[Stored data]
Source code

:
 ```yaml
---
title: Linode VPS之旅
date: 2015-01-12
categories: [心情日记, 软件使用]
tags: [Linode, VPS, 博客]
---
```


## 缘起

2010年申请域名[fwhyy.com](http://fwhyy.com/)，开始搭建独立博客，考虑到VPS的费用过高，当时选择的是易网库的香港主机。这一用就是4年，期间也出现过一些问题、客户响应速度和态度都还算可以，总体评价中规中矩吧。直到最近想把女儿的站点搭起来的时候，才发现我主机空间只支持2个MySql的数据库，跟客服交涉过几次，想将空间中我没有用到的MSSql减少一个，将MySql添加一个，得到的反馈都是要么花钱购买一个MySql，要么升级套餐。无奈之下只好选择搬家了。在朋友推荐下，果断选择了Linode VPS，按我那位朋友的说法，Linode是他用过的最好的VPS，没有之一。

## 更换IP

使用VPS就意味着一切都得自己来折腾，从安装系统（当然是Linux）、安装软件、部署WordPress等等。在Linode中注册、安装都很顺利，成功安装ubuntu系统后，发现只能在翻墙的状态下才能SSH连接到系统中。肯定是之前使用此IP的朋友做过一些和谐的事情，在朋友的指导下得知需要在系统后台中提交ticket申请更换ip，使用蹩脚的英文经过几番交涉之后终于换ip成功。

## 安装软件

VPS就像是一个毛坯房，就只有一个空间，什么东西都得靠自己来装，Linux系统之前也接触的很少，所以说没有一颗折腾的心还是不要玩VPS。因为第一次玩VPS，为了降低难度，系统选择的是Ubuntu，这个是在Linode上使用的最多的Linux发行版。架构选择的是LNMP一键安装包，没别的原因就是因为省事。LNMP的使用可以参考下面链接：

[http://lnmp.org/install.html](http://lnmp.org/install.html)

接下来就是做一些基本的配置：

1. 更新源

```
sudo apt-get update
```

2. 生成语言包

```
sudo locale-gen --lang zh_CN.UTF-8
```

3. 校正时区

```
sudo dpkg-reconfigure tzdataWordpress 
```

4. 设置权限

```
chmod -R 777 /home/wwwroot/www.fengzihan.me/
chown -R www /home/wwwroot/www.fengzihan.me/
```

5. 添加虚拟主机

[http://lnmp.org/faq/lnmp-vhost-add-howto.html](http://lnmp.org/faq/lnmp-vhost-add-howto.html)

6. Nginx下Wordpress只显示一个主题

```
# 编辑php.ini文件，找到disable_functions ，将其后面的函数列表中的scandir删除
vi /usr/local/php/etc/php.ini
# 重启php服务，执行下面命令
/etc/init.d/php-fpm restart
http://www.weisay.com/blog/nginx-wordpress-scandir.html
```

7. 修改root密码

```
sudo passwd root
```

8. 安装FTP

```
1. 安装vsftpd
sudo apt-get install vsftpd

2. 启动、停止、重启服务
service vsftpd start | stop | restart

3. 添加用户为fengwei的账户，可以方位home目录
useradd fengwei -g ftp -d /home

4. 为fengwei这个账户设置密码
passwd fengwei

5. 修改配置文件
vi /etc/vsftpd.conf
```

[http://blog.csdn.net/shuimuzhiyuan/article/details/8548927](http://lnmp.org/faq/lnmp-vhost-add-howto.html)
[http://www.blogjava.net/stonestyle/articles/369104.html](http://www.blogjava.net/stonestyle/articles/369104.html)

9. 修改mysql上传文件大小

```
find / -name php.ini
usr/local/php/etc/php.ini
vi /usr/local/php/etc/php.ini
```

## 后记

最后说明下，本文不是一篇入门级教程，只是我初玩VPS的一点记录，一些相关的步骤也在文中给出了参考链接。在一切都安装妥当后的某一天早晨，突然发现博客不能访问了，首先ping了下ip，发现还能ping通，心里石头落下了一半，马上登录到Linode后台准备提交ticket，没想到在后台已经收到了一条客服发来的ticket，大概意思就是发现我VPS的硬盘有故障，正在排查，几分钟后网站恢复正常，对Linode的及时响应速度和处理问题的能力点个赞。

Goal of the exercise:
Every single record must be transcribed exactly as it stands.

Output for this task:
Source code

:
 ```yaml
---
title: Linode VPS之旅
date: 2015-01-12
categories: [心情日记, 软件使用]
tags: [Linode, VPS, 博客]
---
```


## 缘起

2010年申请域名[fwhyy.com](http://fwhyy.com/)，开始搭建独立博客，考虑到VPS的费用过高，当时选择的是易网库的香港主机。这一用就是4年，期间也出现过一些问题、客户响应速度和态度都还算可以，总体评价中规中矩吧。直到最近想把女儿的站点搭起来的时候，才发现我主机空间只支持2个MySql的数据库，跟客服交涉过几次，想将空间中我没有用到的MSSql减少一个，将MySql添加一个，得到的反馈都是要么花钱购买一个MySql，要么升级套餐。无奈之下只好选择搬家了。在朋友推荐下，果断选择了Linode VPS，按我那位朋友的说法，Linode是他用过的最好的VPS，没有之一。

## 更换IP

使用VPS就意味着一切都得自己来折腾，从安装系统（当然是Linux）、安装软件、部署WordPress等等。在Linode中注册、安装都很顺利，成功安装ubuntu系统后，发现只能在翻墙的状态下才能SSH连接到系统中。肯定是之前使用此IP的朋友做过一些和谐的事情，在朋友的指导下得知需要在系统后台中提交ticket申请更换ip，使用蹩脚的英文经过几番交涉之后终于换ip成功。

## 安装软件

VPS就像是一个毛坯房，就只有一个空间，什么东西都得靠自己来装，Linux系统之前也接触的很少，所以说没有一颗折腾的心还是不要玩VPS。因为第一次玩VPS，为了降低难度，系统选择的是Ubuntu，这个是在Linode上使用的最多的Linux发行版。架构选择的是LNMP一键安装包，没别的原因就是因为省事。LNMP的使用可以参考下面链接：

[http://lnmp.org/install.html](http://lnmp.org/install.html)

接下来就是做一些基本的配置：

1. 更新源

```
sudo apt-get update
```

2. 生成语言包

```
sudo locale-gen --lang zh_CN.UTF-8
```

3. 校正时区

```
sudo dpkg-reconfigure tzdataWordpress 
```

4. 设置权限

```
chmod -R 777 /home/wwwroot/www.fengzihan.me/
chown -R www /home/wwwroot/www.fengzihan.me/
```

5. 添加虚拟主机

[http://lnmp.org/faq/lnmp-vhost-add-howto.html](http://lnmp.org/faq/lnmp-vhost-add-howto.html)

6. Nginx下Wordpress只显示一个主题

```
# 编辑php.ini文件，找到disable_functions ，将其后面的函数列表中的scandir删除
vi /usr/local/php/etc/php.ini
# 重启php服务，执行下面命令
/etc/init.d/php-fpm restart
http://www.weisay.com/blog/nginx-wordpress-scandir.html
```

7. 修改root密码

```
sudo passwd root
```

8. 安装FTP

```
1. 安装vsftpd
sudo apt-get install vsftpd

2. 启动、停止、重启服务
service vsftpd start | stop | restart

3. 添加用户为fengwei的账户，可以方位home目录
useradd fengwei -g ftp -d /home

4. 为fengwei这个账户设置密码
passwd fengwei

5. 修改配置文件
vi /etc/vsftpd.conf
```

[http://blog.csdn.net/shuimuzhiyuan/article/details/8548927](http://lnmp.org/faq/lnmp-vhost-add-howto.html)
[http://www.blogjava.net/stonestyle/articles/369104.html](http://www.blogjava.net/stonestyle/articles/369104.html)

9. 修改mysql上传文件大小

```
find / -name php.ini
usr/local/php/etc/php.ini
vi /usr/local/php/etc/php.ini
```

## 后记

最后说明下，本文不是一篇入门级教程，只是我初玩VPS的一点记录，一些相关的步骤也在文中给出了参考链接。在一切都安装妥当后的某一天早晨，突然发现博客不能访问了，首先ping了下ip，发现还能ping通，心里石头落下了一半，马上登录到Linode后台准备提交ticket，没想到在后台已经收到了一条客服发来的ticket，大概意思就是发现我VPS的硬盘有故障，正在排查，几分钟后网站恢复正常，对Linode的及时响应速度和处理问题的能力点个赞。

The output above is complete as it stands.